### WHAT TO WORK ON:
If a line holds the word "加微任务", copy it from the entries.

+++

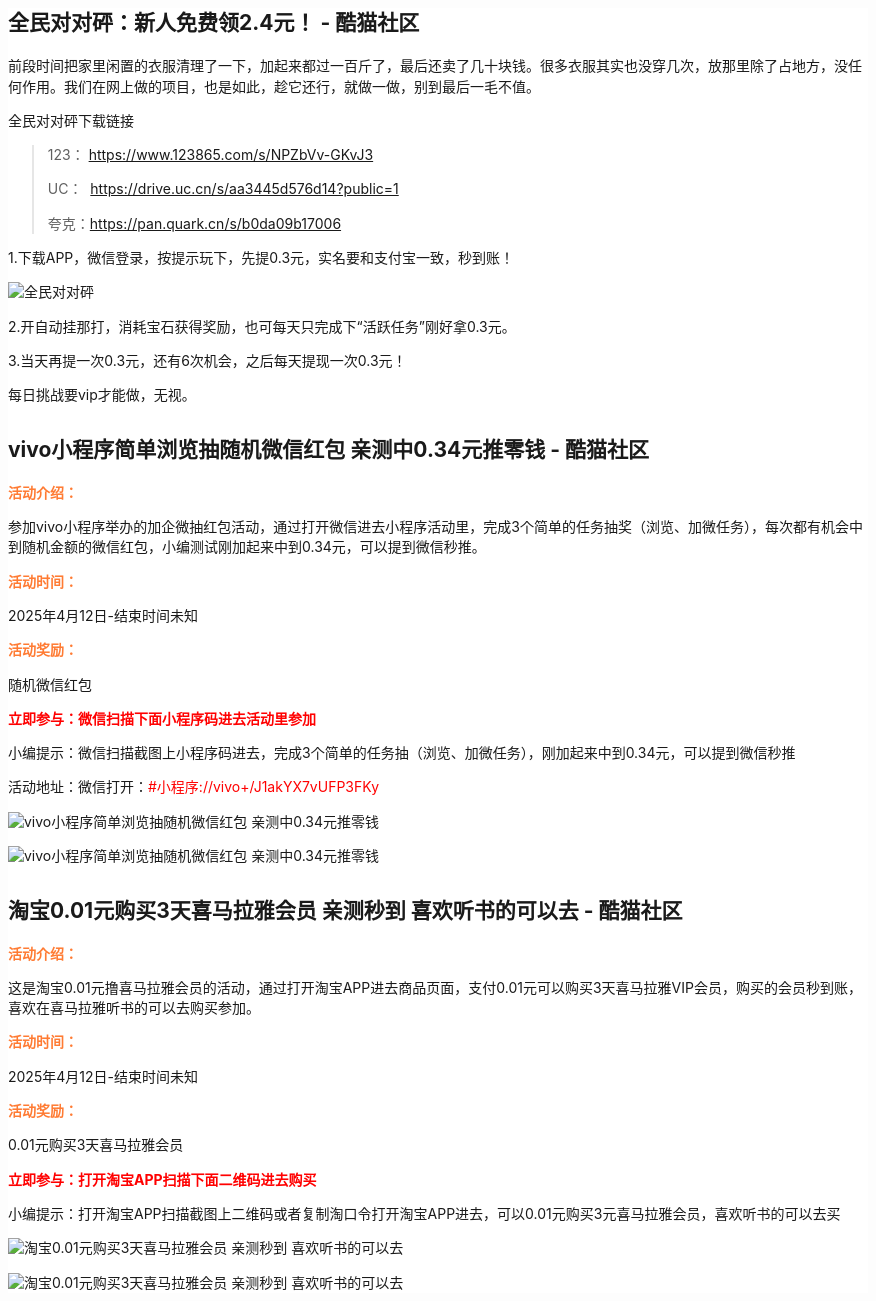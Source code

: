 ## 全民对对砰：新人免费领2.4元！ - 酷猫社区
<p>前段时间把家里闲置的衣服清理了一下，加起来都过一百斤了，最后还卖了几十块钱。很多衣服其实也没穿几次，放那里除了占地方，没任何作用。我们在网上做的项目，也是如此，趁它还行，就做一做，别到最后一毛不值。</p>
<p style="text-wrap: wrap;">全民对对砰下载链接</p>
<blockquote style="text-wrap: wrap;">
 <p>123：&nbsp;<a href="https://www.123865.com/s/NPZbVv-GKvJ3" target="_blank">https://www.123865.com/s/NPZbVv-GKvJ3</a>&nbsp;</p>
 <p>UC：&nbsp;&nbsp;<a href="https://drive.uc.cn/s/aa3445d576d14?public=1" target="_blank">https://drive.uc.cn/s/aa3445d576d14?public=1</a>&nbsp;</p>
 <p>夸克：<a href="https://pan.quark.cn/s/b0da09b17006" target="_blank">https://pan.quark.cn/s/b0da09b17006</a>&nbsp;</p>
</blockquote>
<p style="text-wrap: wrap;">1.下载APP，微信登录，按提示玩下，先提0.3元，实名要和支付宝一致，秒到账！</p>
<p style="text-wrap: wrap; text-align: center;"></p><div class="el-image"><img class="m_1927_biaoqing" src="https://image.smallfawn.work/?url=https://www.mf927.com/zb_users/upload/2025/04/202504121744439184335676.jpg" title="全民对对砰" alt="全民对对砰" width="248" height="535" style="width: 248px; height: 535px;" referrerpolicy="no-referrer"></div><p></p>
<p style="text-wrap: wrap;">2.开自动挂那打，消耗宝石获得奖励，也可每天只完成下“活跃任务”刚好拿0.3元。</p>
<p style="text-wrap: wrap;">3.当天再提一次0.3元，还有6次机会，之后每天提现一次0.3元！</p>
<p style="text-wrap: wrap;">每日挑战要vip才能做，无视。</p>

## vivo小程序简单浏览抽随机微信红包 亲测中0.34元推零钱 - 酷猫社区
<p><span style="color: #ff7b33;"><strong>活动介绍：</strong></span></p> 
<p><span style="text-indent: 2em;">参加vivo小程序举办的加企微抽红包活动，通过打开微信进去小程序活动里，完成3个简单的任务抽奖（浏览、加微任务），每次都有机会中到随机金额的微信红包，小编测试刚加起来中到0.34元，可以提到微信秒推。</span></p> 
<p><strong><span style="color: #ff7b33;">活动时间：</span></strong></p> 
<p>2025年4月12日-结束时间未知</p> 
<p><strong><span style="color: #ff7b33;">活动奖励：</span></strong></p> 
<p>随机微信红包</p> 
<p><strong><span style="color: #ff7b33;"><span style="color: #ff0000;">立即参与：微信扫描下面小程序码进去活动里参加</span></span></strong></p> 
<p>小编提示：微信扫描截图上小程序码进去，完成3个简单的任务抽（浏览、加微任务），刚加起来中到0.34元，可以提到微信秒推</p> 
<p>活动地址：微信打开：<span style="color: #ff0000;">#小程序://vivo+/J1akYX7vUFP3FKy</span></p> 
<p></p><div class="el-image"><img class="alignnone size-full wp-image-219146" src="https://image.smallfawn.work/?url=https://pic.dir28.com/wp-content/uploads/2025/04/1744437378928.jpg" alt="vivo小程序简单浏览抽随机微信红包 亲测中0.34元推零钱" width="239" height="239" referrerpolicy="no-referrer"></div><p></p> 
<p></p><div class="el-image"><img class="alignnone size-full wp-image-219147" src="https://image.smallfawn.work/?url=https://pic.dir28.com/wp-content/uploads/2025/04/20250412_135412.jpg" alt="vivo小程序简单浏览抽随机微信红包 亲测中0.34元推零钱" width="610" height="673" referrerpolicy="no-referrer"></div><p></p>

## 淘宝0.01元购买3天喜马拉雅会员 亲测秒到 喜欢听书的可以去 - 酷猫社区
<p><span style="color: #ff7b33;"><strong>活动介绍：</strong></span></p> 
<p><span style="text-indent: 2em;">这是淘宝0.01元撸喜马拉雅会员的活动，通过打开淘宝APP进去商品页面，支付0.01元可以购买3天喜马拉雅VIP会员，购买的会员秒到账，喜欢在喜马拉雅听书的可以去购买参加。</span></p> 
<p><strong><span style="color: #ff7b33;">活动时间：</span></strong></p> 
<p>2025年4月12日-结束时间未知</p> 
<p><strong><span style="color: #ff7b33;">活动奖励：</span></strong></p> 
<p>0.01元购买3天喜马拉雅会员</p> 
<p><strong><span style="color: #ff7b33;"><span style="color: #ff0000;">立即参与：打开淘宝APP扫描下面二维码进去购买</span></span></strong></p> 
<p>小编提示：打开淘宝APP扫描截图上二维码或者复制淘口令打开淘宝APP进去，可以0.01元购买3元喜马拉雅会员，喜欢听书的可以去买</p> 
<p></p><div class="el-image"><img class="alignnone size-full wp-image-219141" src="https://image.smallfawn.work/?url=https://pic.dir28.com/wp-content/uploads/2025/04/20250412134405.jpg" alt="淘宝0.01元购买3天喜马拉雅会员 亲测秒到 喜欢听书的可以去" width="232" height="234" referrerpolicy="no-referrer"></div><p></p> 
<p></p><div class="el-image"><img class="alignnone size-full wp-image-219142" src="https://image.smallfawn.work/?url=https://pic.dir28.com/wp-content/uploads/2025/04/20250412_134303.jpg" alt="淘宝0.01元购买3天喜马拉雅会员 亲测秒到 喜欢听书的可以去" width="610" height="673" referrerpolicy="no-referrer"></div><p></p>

+++

### THE ANSWER:
<p><span style="text-indent: 2em;">参加vivo小程序举办的加企微抽红包活动，通过打开微信进去小程序活动里，完成3个简单的任务抽奖（浏览、加微任务），每次都有机会中到随机金额的微信红包，小编测试刚加起来中到0.34元，可以提到微信秒推。</span></p> 
<p>小编提示：微信扫描截图上小程序码进去，完成3个简单的任务抽（浏览、加微任务），刚加起来中到0.34元，可以提到微信秒推</p> 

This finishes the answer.